Asthma is a chronic condition affecting the airways of the lungs. The hallmark symptoms of asthma are wheezing and difficulty breathing, but intermittent cough or chest tightness may be the only symptom. These respiratory symptoms usually come in episodes set off by various environmental or situational "triggers." Triggers include -- but aren't limited to -- chemicals, pollution, pollen, animal dander, exercise, smoke, and anxiety or other emotions.
Most people with asthma have only mild and infrequent episodes. For them, the condition is an occasional inconvenience. For others, episodes can be frequent, serious, and even life-threatening if not properly treated. They may need emergency medical treatment. If you have asthma, have regular checkups by a doctor.
An asthma exacerbation (asthma attack) may pass quickly or last more than a day. Sometimes symptoms recur suddenly and with surprising intensity. This "second wave" attack can be more severe and dangerous than the initial episode and may last days or even weeks.

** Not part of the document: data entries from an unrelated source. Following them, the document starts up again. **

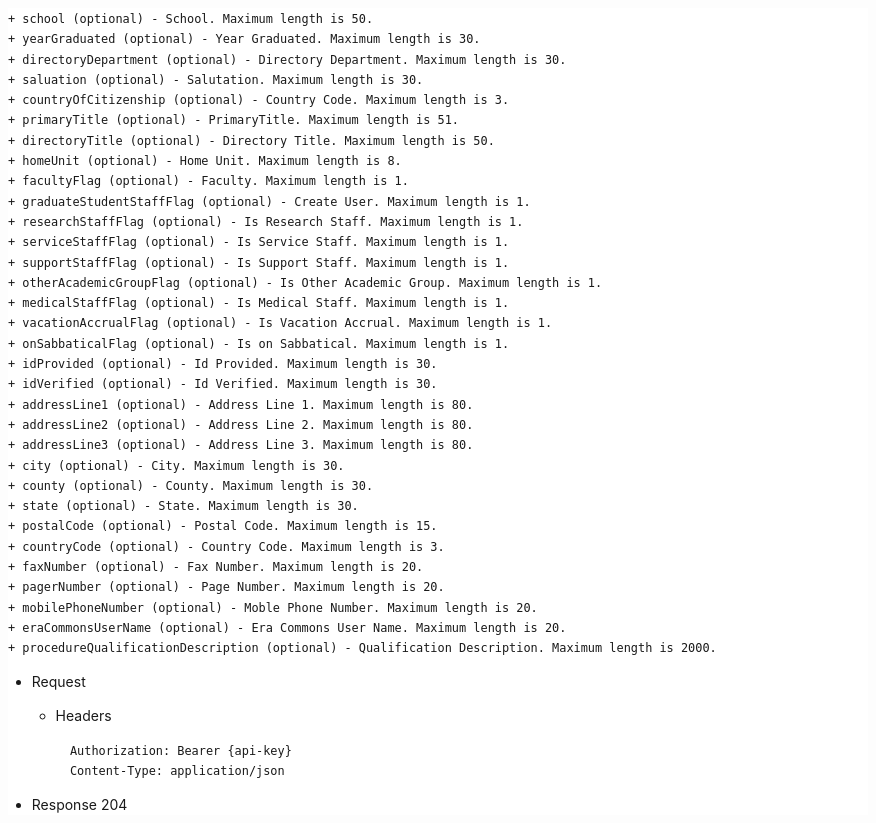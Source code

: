     + school (optional) - School. Maximum length is 50.
    + yearGraduated (optional) - Year Graduated. Maximum length is 30.
    + directoryDepartment (optional) - Directory Department. Maximum length is 30.
    + saluation (optional) - Salutation. Maximum length is 30.
    + countryOfCitizenship (optional) - Country Code. Maximum length is 3.
    + primaryTitle (optional) - PrimaryTitle. Maximum length is 51.
    + directoryTitle (optional) - Directory Title. Maximum length is 50.
    + homeUnit (optional) - Home Unit. Maximum length is 8.
    + facultyFlag (optional) - Faculty. Maximum length is 1.
    + graduateStudentStaffFlag (optional) - Create User. Maximum length is 1.
    + researchStaffFlag (optional) - Is Research Staff. Maximum length is 1.
    + serviceStaffFlag (optional) - Is Service Staff. Maximum length is 1.
    + supportStaffFlag (optional) - Is Support Staff. Maximum length is 1.
    + otherAcademicGroupFlag (optional) - Is Other Academic Group. Maximum length is 1.
    + medicalStaffFlag (optional) - Is Medical Staff. Maximum length is 1.
    + vacationAccrualFlag (optional) - Is Vacation Accrual. Maximum length is 1.
    + onSabbaticalFlag (optional) - Is on Sabbatical. Maximum length is 1.
    + idProvided (optional) - Id Provided. Maximum length is 30.
    + idVerified (optional) - Id Verified. Maximum length is 30.
    + addressLine1 (optional) - Address Line 1. Maximum length is 80.
    + addressLine2 (optional) - Address Line 2. Maximum length is 80.
    + addressLine3 (optional) - Address Line 3. Maximum length is 80.
    + city (optional) - City. Maximum length is 30.
    + county (optional) - County. Maximum length is 30.
    + state (optional) - State. Maximum length is 30.
    + postalCode (optional) - Postal Code. Maximum length is 15.
    + countryCode (optional) - Country Code. Maximum length is 3.
    + faxNumber (optional) - Fax Number. Maximum length is 20.
    + pagerNumber (optional) - Page Number. Maximum length is 20.
    + mobilePhoneNumber (optional) - Moble Phone Number. Maximum length is 20.
    + eraCommonsUserName (optional) - Era Commons User Name. Maximum length is 20.
    + procedureQualificationDescription (optional) - Qualification Description. Maximum length is 2000.

      
+ Request

    + Headers

            Authorization: Bearer {api-key}
            Content-Type: application/json

+ Response 204
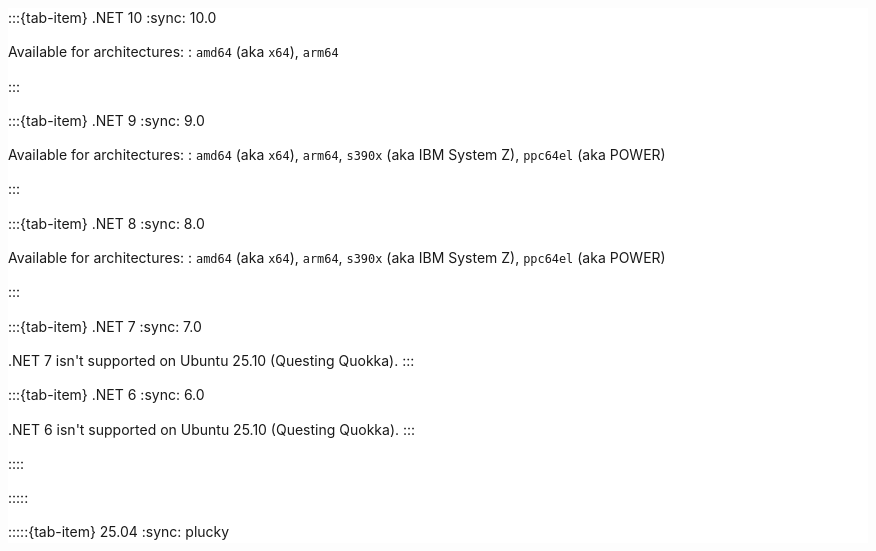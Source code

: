 :::{tab-item} .NET 10
:sync: 10.0


Available for architectures:
: `amd64` (aka `x64`), `arm64`

```{include} /reuse/howto/dotnet-setup/dotnet-install-previews-ppa.md
```

```{include} /reuse/howto/dotnet-setup/dotnet10-apt-install-ubuntu-package.md
```

:::

:::{tab-item} .NET 9
:sync: 9.0



Available for architectures:
: `amd64` (aka `x64`), `arm64`, `s390x` (aka IBM System Z), `ppc64el` (aka POWER)

```{include} /reuse/howto/dotnet-setup/dotnet-install-proposed-updates.md
```

```{include} /reuse/howto/dotnet-setup/dotnet9-apt-install-ubuntu-package.md
```
:::

:::{tab-item} .NET 8
:sync: 8.0



Available for architectures:
: `amd64` (aka `x64`), `arm64`, `s390x` (aka IBM System Z), `ppc64el` (aka POWER)

```{include} /reuse/howto/dotnet-setup/dotnet-install-proposed-updates.md
```

```{include} /reuse/howto/dotnet-setup/dotnet8-apt-install-ubuntu-package.md
```
:::

:::{tab-item} .NET 7
:sync: 7.0



.NET 7 isn't supported on Ubuntu 25.10 (Questing Quokka).
:::

:::{tab-item} .NET 6
:sync: 6.0




.NET 6 isn't supported on Ubuntu 25.10 (Questing Quokka).
:::

::::

:::::

:::::{tab-item} 25.04
:sync: plucky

Asthma affects more than 23 million Americans of all ages, including more than 7 million children. Asthma is the leading cause of school absenteeism and pediatric hospital admission. Although asthma is seldom fatal, it is quite serious. If you have asthma, there are excellent (safe and effective) prescription medications to control it, so you should seek the help of a doctor before trying alternative therapies.
Asthma Myths and Facts
Myth: People with asthma shouldn't exercise. Fact: Exercise is as important for people with asthma as it is for anyone else. With care or pretreatment, people with asthma can exercise normally and often vigorously. People with asthma generally do better with exercise in environments with relatively high humidity, since exercise-induced airway narrowing (bronchospasm) can be caused by drying of the airways. Slow warm-up and cool-down periods with exercise also helps to prevent exercise-induced bronchospasm (EIB).

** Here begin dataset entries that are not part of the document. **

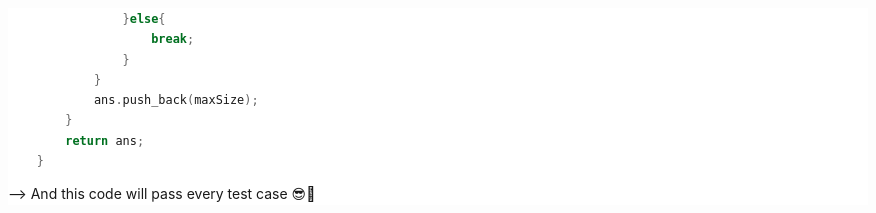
 ```cpp
                }else{
                    break;
                }
            }
            ans.push_back(maxSize);
        }
        return ans;
    }
```

--> And this code will pass every test case 😎🤝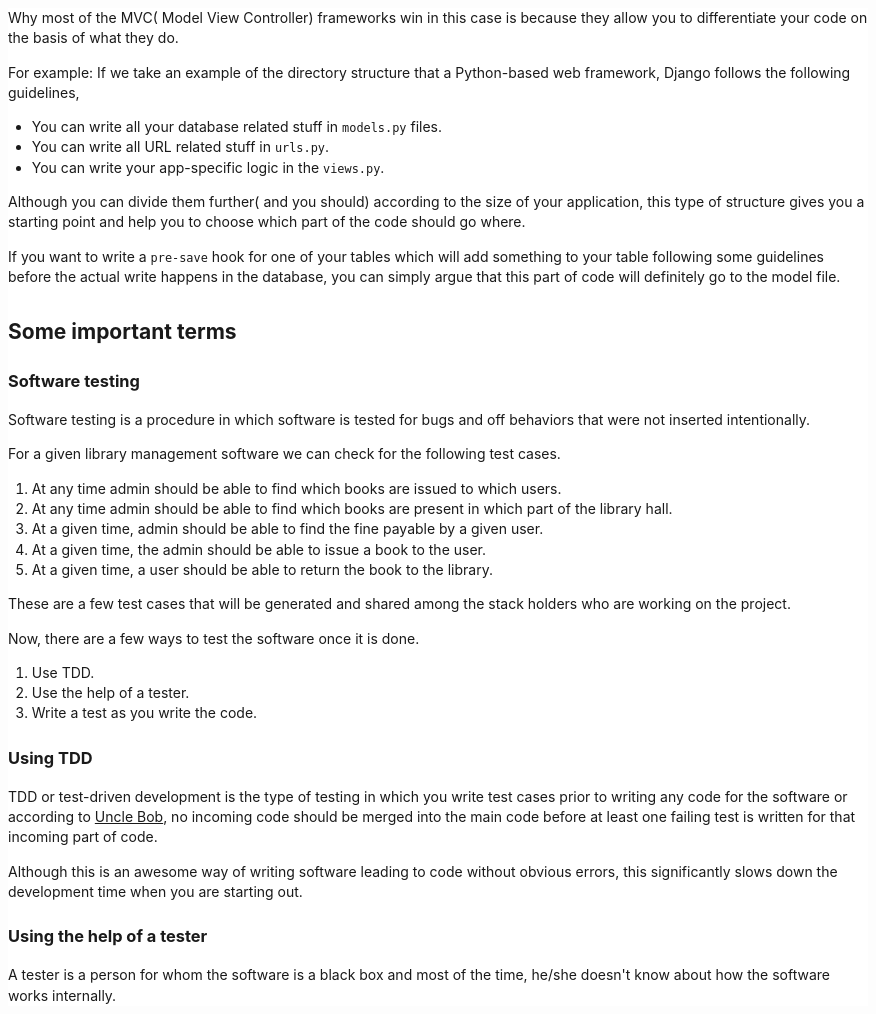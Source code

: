 Why most of the MVC( Model View Controller) frameworks win in this case is because they allow you to differentiate your code on the basis of what they do.

For example: If we take an example of the directory structure that a Python-based web framework, Django follows the following guidelines,

* You can write all your database related stuff in `models.py` files.
* You can write all URL related stuff in `urls.py`.
* You can write your app-specific logic in the `views.py`.

Although you can divide them further( and you should) according to the size of your application, this type of structure gives you a starting point and help you to choose which part of the code should go where.

If you want to write a `pre-save` hook for one of your tables which will add something to your table following some guidelines before the actual write happens in the database, you can simply argue that this part of code will definitely go to the model file.

## Some important terms

### Software testing

Software testing is a procedure in which software is tested for bugs and off behaviors that were not inserted intentionally.

For a given library management software we can check for the following test cases.

1. At any time admin should be able to find which books are issued to which users.
2. At any time admin should be able to find which books are present in which part of the library hall.
3. At a given time, admin should be able to find the fine payable by a given user.
4. At a given time, the admin should be able to issue a book to the user.
5. At a given time, a user should be able to return the book to the library.

These are a few test cases that will be generated and shared among the stack holders who are working on the project.

Now, there are a few ways to test the software once it is done.

1. Use TDD.
2. Use the help of a tester.
3. Write a test as you write the code.

### Using TDD

TDD or test-driven development is the type of testing in which you write test cases prior to writing any code for the software or according to [Uncle Bob](https://blog.cleancoder.com/), no incoming code should be merged into the main code before at least one failing test is written for that incoming part of code.

Although this is an awesome way of writing software leading to code without obvious errors, this significantly slows down the development time when you are starting out.

### Using the help of a tester

A tester is a person for whom the software is a black box and most of the time, he/she doesn't know about how the software works internally.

Myth: You'll outgrow asthma. Fact: This is both true and false. About half of the people who had asthma when they were between age 2 and 10 seem to "outgrow" the disease as they grow taller and notice a marked decrease in asthma symptoms. But in many cases, symptoms recur when they hit their 30s, start smoking, get a respiratory virus, or experience a large inhalant exposure. It's also common to develop asthma as an adult even if you did not have it as a child.